> What is being asked
Filter the entries beneath this task, copying only the lines that hold the word "Displays".

> Supplied data
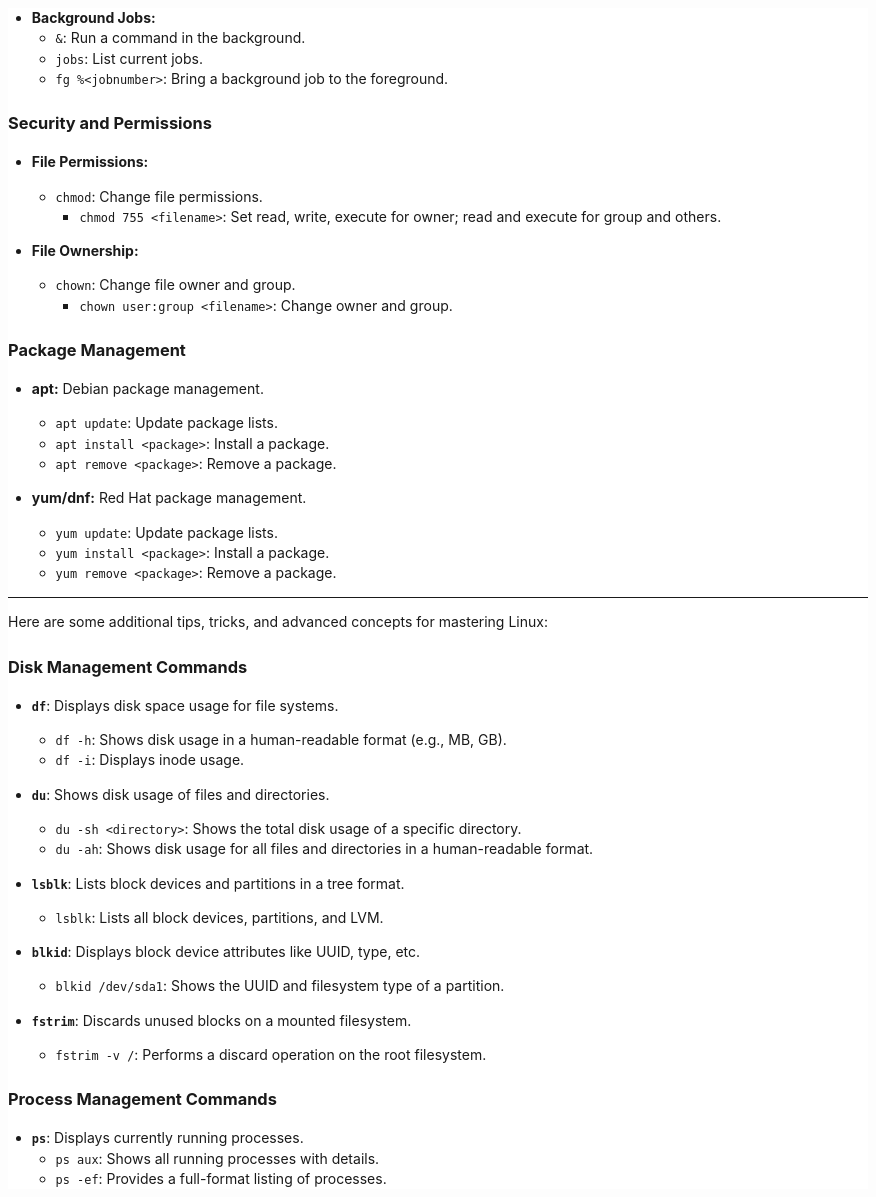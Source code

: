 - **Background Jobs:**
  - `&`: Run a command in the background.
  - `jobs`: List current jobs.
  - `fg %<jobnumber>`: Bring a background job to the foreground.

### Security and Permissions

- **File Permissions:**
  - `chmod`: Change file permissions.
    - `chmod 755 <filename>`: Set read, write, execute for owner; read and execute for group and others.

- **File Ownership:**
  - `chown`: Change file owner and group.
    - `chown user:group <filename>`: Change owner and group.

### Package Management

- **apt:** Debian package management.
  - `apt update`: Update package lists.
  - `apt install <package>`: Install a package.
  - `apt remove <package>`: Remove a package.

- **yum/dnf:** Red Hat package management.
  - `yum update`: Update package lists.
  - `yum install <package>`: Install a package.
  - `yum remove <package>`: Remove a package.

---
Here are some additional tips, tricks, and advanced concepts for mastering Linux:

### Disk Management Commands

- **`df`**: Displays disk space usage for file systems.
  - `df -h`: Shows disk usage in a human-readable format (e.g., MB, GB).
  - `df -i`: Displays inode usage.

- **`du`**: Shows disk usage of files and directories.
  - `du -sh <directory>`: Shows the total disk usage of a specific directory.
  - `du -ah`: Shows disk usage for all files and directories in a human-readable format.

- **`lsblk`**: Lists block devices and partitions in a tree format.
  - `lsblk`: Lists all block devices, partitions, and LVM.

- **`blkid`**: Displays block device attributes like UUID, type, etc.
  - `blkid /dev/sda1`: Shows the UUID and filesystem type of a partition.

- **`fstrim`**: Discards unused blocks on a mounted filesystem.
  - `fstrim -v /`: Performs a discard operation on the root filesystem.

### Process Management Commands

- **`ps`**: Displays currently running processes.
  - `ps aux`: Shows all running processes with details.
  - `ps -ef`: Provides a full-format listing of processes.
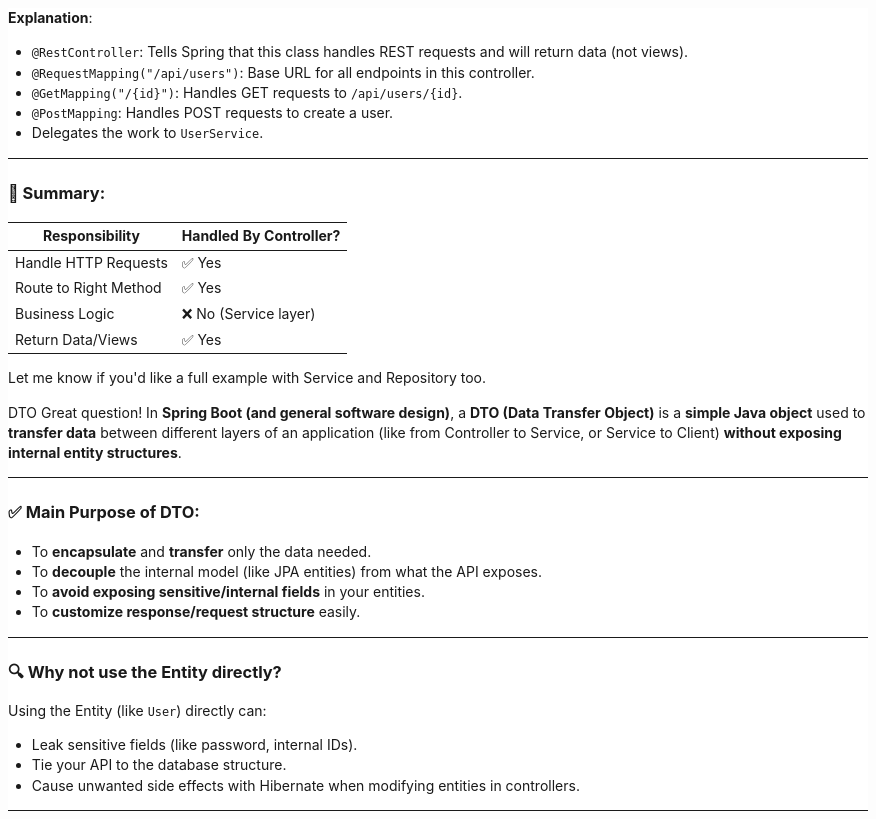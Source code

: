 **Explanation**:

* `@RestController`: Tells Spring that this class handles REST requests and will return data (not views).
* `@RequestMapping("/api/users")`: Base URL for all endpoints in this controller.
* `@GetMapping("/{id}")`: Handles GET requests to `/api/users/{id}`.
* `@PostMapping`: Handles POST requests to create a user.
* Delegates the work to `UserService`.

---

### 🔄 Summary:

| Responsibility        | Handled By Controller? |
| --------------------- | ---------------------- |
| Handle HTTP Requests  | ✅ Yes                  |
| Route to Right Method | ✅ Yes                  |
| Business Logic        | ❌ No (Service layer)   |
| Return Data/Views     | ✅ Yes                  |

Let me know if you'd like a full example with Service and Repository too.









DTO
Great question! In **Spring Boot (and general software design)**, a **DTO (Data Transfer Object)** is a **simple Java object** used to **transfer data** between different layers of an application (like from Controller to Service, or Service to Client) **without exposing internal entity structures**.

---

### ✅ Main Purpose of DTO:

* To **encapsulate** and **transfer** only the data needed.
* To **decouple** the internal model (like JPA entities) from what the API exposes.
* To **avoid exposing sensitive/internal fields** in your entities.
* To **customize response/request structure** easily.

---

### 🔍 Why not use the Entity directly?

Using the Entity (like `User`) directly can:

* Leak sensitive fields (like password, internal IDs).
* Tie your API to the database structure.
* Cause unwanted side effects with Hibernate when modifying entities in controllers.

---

> The answer
- **`df`**: Displays disk space usage for file systems.
  - `df -i`: Displays inode usage.
- **`blkid`**: Displays block device attributes like UUID, type, etc.
- **`ps`**: Displays currently running processes.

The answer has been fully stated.